With Elizabeth Berg, it’s more about the people than their stories; more about how what’s going on inside their heads is relatable to the reader; more introspection than action.  Berg does not attempt solutions.

“Some {people} walk purposefully, sure of where they are going.  Some walk aimlessly, in no hurry to get anywhere. Others are frankly lost.”

The story gets a little lost in all the soul-searching, but, as always, Berg offers poignant moments.

Related Review: Elizabeth Berg’s “The Last Time I Saw You”

Revenge

Revenge may be sweet, or best served cold – but the target may not even notice. Christie Clancey’s New York Times essay,

Revenge of the Friend

humorously tells of a professional trainer trying to torture her best friend’s ex-husband when he shows up for her spinning class, with his new girlfriend.

When she directs the lothario to the most uncomfortable bike with “narrow saddle…as hard as concrete,” for thirty minutes of hellish biking to the tune of “50 Ways to Leave Your Lover,” she hoped for an exercise meltdown. Instead, he was oblivious to her ire, and thanked her for the “best workout…in a long time.”

Unless you plan to leave a horse’s head in the bed, revenge is probably not worth the effort.

Labor Day

Divorce is always hard on children, but when Adele, Henry’s mother, decides to harbor escaped convict Frank Chambers in her home on Labor Day weekend, thirteen year old Henry’s life gets better – for a while.

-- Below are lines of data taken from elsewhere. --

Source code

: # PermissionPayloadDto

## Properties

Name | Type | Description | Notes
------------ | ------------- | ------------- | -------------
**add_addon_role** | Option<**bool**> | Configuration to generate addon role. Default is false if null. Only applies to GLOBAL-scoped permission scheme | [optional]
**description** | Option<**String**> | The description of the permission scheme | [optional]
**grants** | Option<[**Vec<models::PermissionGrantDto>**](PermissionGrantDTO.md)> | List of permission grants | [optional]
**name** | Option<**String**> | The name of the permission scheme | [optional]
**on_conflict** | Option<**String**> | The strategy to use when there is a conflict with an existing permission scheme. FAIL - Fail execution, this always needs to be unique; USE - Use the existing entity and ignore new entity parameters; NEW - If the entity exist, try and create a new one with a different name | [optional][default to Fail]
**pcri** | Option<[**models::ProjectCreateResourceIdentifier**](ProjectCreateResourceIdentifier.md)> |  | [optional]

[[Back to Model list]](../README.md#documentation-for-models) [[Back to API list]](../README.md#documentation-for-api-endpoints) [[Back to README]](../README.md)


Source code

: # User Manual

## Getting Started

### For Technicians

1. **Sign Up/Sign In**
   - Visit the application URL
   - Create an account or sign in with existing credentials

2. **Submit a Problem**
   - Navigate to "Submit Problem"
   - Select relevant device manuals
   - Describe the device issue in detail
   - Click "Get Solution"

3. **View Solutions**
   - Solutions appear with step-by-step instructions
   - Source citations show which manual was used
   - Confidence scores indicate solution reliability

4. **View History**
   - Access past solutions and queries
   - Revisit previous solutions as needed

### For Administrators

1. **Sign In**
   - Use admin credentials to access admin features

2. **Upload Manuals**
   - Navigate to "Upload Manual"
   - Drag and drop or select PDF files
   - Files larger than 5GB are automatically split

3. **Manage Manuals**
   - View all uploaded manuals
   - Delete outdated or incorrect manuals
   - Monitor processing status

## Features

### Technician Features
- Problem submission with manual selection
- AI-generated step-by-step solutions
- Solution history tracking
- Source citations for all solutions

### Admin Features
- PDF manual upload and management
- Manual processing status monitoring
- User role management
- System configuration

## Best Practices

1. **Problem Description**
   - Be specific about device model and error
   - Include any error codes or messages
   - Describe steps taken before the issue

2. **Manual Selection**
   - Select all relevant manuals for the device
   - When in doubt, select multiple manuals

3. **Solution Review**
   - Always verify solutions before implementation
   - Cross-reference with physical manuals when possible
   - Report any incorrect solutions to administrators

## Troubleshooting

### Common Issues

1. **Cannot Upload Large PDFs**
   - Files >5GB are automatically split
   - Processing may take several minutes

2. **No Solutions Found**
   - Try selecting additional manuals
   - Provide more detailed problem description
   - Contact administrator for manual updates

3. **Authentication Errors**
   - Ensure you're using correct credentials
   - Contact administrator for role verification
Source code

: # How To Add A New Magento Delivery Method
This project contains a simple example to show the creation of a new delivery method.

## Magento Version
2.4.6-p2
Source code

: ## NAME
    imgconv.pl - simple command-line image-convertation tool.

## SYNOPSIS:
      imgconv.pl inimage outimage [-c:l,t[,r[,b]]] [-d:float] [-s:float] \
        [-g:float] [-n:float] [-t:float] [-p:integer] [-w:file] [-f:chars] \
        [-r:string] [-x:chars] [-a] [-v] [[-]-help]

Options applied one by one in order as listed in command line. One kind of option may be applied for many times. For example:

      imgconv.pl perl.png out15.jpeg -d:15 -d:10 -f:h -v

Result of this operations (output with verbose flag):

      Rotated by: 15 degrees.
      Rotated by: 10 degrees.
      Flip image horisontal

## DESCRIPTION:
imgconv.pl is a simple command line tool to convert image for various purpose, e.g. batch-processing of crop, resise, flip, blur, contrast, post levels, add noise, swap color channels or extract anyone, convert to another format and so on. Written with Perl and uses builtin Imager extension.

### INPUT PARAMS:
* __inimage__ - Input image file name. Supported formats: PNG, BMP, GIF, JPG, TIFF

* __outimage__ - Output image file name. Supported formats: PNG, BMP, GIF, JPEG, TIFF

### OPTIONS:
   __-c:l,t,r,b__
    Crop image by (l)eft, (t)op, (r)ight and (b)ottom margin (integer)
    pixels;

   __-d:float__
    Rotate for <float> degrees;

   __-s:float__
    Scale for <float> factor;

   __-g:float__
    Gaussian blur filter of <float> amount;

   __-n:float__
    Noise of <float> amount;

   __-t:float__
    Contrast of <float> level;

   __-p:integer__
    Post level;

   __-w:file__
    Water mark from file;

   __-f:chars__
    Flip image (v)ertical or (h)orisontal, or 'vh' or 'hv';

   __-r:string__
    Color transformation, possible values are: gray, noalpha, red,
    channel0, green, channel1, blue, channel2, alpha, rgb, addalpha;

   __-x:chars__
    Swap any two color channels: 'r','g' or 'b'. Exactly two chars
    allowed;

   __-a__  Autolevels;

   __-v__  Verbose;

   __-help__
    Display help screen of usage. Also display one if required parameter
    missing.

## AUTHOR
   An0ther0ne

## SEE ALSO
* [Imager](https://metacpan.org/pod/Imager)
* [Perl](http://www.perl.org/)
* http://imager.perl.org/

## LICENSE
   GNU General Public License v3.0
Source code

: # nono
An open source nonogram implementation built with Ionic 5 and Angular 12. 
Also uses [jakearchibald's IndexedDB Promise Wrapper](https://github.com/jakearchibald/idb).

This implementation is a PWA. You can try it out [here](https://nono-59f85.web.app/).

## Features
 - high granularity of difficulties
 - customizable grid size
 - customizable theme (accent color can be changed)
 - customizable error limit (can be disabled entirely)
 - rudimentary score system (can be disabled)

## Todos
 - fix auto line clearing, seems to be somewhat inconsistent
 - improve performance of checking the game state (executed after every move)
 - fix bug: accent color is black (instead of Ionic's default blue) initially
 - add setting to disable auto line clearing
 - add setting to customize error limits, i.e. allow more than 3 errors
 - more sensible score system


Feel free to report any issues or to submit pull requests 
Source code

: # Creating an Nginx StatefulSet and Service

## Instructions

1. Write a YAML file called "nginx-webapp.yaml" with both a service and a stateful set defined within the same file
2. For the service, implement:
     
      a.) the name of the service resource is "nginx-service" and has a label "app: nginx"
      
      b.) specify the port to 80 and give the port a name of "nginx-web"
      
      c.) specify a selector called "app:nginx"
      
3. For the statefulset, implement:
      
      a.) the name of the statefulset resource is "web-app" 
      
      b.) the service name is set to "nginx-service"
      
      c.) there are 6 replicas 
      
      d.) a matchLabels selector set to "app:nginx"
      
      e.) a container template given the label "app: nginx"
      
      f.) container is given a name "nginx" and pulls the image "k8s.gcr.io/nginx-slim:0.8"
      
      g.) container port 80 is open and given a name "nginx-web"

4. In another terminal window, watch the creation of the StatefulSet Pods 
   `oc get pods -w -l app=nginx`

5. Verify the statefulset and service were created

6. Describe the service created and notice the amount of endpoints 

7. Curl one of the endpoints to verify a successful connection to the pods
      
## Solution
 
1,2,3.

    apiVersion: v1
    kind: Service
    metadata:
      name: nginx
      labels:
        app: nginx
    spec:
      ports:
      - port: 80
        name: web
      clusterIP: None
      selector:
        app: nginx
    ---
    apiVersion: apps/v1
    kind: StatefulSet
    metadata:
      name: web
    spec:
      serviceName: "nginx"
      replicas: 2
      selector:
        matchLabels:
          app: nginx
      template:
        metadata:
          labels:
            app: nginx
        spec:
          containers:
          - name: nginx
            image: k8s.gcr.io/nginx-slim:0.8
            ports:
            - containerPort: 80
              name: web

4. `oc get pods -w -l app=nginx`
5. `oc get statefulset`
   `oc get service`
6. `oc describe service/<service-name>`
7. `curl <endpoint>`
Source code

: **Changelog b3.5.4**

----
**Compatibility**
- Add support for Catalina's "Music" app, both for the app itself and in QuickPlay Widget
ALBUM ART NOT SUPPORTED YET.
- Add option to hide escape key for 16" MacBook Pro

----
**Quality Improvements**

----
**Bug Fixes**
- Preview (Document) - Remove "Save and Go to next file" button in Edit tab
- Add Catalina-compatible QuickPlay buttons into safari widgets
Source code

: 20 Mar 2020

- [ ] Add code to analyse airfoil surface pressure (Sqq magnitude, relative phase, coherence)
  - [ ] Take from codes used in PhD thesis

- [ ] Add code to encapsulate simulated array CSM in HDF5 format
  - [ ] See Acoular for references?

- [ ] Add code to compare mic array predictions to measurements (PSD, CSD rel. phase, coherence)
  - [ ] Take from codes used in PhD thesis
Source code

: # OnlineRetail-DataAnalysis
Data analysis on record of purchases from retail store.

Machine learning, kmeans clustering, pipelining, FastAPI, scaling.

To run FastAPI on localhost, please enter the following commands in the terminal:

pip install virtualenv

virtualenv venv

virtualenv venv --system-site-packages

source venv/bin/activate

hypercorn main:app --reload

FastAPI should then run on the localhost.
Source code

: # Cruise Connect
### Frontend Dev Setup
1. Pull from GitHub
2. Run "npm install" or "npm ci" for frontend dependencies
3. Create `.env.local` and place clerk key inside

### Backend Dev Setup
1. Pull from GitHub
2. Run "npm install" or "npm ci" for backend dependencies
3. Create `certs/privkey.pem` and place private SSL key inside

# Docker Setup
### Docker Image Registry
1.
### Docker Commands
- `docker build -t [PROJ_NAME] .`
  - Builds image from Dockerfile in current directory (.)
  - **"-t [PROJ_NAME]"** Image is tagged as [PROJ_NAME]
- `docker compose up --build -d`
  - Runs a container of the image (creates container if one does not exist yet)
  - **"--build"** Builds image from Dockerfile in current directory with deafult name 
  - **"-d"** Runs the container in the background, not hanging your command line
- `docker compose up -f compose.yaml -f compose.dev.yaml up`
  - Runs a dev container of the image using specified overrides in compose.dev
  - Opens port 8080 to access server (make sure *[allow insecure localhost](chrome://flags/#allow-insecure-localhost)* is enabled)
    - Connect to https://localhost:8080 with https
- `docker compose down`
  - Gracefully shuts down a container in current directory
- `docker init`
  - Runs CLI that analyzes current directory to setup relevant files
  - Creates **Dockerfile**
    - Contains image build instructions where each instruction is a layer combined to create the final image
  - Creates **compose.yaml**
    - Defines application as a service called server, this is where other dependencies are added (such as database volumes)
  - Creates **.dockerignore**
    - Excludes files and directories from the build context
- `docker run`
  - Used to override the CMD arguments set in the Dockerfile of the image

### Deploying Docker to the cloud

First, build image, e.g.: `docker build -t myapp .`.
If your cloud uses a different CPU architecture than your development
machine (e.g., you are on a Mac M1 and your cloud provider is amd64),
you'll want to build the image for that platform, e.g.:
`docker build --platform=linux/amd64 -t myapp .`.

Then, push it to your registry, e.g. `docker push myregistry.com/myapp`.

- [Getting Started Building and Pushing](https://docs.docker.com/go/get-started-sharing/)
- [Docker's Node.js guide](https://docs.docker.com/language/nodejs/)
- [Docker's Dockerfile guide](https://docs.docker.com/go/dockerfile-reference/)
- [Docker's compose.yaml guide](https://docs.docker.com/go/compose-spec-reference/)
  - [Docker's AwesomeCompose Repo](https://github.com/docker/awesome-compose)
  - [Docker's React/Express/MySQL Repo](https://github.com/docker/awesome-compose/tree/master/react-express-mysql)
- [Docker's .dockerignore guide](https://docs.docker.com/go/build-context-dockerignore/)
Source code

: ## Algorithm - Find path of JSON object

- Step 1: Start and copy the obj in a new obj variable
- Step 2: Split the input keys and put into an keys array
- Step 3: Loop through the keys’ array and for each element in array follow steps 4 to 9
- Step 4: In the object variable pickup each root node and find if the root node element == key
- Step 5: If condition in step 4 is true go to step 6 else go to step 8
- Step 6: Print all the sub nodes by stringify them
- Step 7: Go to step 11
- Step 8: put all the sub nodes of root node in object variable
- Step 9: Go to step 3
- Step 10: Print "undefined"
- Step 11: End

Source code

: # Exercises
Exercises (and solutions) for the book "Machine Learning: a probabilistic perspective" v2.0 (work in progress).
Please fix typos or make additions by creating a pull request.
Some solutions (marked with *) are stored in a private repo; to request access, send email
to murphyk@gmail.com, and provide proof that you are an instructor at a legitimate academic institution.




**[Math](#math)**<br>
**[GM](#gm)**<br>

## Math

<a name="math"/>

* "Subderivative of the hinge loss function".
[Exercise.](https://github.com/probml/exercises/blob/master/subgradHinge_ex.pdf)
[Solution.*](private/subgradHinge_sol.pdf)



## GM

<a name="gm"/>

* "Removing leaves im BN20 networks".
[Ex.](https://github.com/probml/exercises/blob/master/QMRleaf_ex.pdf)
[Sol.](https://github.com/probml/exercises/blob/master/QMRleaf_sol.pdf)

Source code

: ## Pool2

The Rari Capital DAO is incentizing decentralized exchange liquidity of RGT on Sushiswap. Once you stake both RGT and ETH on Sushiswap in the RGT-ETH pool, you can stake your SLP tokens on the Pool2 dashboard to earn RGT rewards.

Told in Henry’s young  tentative voice, Joyce Maynard’s Labor Day begins as a familiar story of a mentally ravaged, divorced mother trying to survive.   Adele may be the extreme example of a shattered life.   She hides in her house, fearful of everyone.   Maynard reveals later that she has good reason, but her depression only motivates Henry to try to make his mother happy.

On a rare outing to get food – tomato soup and fish sticks – Henry and Adele meet Frank, a convicted murderer – bleeding from jumping out a hospital window to escape after having an appendectomy.   Adele and Frank instantly connect; his compassion and gentility meet her loneliness – and then, there is the sex too.

Over a long steamy Labor Day weekend, Frank becomes lover to Adele and father to Henry, teaching him how to catch a ball and how to bake a peach pie.

This is more than hostages with Stockholm syndrome. The connection grows into a pseudo family that Frank offers to legitimize with marriage, new identities, and escape to a new life in Canada.

But Henry vacillates between trust and paranoia over losing his mother. He is 13, and he’s scared –  mostly for himself. When a new girl in town feeds his fears and sense of inadequacy, the balloon bursts.

In the end, Maynard fast forwards the story to a satisfying ending and delivers a poignant story – soon to be a movie.  If you wonder why it takes so long for everyone to get their act together – well, it just takes some people longer to grow up.